Enfin, l’hyperprésidence a poussé au paroxysme les pratiques de cour. A défaut de réellement réformer, Nicolas Sarkozy s’est replié sur son pouvoir symbolique, croyant que plus une cour est voyante, plus le pouvoir de son prince doit être grand. Il a fait ainsi prospérer une cour invraisemblable de perroquets apeurés distillant en boucle les mêmes éléments de langage, de flatteurs impénitents, de roseaux plus penchés que pensants qui ne vivent qu’à travers le regard du prince. On retient, entre mille autres, les images cruelles de ces querelles de préséances ridicules de tel ou tel ministre pour monter dans un carrosse royal en Angleterre ou pour entrer avec le président à la Maison-Blanche.

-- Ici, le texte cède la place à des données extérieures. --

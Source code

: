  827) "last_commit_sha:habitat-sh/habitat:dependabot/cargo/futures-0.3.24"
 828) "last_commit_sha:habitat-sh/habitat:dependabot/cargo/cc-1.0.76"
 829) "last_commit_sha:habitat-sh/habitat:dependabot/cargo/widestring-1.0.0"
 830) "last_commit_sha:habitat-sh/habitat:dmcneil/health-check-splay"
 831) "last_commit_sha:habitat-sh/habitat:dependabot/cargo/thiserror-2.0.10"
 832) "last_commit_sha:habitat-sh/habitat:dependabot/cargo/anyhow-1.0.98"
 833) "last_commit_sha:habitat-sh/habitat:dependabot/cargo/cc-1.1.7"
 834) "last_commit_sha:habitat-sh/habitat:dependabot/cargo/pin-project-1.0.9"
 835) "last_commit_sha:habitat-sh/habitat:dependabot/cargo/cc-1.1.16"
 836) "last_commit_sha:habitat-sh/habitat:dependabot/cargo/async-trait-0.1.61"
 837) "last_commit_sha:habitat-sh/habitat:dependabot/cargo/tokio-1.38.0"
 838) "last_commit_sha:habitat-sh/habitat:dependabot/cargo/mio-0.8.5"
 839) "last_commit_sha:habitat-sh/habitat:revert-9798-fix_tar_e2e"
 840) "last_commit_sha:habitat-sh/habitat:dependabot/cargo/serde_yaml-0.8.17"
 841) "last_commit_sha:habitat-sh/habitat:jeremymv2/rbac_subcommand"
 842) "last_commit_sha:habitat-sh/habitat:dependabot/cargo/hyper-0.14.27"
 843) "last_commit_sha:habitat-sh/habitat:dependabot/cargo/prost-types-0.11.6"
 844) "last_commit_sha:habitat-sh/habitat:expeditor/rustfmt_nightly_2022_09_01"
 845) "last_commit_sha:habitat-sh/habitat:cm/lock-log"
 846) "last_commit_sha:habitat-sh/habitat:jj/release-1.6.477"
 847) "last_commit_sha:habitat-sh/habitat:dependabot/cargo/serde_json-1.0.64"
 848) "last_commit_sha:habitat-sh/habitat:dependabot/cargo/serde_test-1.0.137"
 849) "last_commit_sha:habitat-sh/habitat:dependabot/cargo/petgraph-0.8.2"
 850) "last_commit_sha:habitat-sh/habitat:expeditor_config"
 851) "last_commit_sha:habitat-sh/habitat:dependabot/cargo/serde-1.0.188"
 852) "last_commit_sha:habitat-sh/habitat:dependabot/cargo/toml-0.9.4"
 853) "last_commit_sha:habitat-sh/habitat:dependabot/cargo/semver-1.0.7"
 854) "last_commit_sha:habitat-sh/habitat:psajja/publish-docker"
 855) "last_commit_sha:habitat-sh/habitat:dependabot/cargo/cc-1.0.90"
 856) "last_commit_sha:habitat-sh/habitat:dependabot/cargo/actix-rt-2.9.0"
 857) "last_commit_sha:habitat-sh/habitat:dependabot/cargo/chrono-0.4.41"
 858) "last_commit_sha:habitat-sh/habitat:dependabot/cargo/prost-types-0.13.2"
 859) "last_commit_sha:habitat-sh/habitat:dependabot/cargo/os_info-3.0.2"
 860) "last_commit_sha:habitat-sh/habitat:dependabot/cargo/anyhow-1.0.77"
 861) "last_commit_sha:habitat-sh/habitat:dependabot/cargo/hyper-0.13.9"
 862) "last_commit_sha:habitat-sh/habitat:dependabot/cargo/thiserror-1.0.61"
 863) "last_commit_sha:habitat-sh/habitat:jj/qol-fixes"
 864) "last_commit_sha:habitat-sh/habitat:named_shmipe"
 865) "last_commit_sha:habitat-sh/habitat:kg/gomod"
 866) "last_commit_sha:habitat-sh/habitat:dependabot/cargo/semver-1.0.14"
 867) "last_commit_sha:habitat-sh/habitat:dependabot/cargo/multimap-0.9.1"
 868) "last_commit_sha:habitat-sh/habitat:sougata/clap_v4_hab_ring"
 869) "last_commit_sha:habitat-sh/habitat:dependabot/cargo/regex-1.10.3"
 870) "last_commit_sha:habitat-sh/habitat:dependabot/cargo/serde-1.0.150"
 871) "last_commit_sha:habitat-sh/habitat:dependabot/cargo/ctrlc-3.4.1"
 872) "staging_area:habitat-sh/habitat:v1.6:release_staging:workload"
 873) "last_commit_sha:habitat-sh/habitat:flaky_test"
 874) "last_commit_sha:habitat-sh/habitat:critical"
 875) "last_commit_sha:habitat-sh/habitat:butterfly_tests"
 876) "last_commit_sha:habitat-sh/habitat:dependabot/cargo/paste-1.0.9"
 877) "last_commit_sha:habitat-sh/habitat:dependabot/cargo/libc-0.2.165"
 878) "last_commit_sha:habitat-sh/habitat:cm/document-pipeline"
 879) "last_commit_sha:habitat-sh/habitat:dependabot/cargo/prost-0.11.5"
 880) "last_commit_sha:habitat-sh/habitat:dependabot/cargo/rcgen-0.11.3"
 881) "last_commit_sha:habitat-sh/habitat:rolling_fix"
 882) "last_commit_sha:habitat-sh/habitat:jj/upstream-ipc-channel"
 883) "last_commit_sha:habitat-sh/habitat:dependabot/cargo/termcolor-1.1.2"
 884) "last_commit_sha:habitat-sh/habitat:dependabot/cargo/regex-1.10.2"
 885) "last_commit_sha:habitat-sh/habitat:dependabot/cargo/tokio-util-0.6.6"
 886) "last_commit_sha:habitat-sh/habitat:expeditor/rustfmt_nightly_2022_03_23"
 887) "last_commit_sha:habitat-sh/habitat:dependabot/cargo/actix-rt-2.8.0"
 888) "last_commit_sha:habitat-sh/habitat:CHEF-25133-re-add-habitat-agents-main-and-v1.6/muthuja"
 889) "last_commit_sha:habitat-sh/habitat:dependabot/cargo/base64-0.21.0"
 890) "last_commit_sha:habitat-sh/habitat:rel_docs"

Par ailleurs, le pouvoir veut régner par la crainte et faire des exemples pour empêcher des défections éventuelles. Dans cette lignée, il renoue d’abord avec la faveur du prince, en usant et abusant de son pouvoir de nomination. Celle du président de France Télévisions s’inscrit dans cette optique, de même que la valse des préfets qui ont déplu pour ne pas avoir érigé de village Potemkine à ses passages en province, de même encore que les rapports avec les ministres d’ouverture, choisis non pour faire la politique de leurs idées, mais pour défendre les idées de sa politique. On le voit tour à tour élever et disgracier certains de ses ministres, l’une se retrouvant au ban du régime après en avoir été l’étoile, l’autre promu de ministère en ministère, chiffon rouge montré à la gauche qu’il a quittée. Cet autoritarisme ne manque pas, comme toujours, de susciter la peur et de provoquer en retour la servilité de ceux qui espèrent se sauver en multipliant les louanges dans des termes que l’on croyait révolus depuis Napoléon. Signe des régimes en déclin, l’ensemble de ces pratiques installe un climat détestable et l’on assiste dans les allées du pouvoir à la multiplication des coups bas et des règlements de comptes. Combien de hauts fonctionnaires m’ont fait part de leur tristesse et de leur indignation devant un spectacle digne de la cour du roi Pétaud.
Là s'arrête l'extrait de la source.